--- Dataset content Enclosed Below ---

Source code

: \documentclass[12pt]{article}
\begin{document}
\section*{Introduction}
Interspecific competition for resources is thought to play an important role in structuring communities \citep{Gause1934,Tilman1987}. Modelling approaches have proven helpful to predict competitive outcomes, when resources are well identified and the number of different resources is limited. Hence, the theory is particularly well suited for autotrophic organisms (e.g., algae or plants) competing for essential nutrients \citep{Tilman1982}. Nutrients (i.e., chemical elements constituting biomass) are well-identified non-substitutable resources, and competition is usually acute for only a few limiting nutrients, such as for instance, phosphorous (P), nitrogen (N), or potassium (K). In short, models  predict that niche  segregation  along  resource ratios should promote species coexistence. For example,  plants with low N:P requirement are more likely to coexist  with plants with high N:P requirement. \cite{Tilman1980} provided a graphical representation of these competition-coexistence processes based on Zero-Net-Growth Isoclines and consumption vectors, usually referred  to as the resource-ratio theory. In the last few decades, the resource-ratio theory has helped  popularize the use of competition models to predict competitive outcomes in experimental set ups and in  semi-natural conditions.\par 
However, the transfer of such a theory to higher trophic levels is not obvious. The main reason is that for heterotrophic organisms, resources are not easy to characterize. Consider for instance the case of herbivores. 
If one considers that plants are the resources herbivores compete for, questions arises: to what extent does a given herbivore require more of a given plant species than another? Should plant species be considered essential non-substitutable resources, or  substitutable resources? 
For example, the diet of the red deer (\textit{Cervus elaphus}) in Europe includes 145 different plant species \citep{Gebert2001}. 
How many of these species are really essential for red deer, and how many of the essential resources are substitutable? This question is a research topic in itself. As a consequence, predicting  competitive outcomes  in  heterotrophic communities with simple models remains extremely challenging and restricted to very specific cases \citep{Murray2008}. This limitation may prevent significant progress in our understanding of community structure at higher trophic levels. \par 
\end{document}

--- End of Enclosed Dataset content ---

Goal of the exercise » Go through the material above, find each line with the string "deer", and copy it.

Your response »
For example, the diet of the red deer (\textit{Cervus elaphus}) in Europe includes 145 different plant species \citep{Gebert2001}. 
How many of these species are really essential for red deer, and how many of the essential resources are substitutable? This question is a research topic in itself. As a consequence, predicting  competitive outcomes  in  heterotrophic communities with simple models remains extremely challenging and restricted to very specific cases \citep{Murray2008}. This limitation may prevent significant progress in our understanding of community structure at higher trophic levels. \par 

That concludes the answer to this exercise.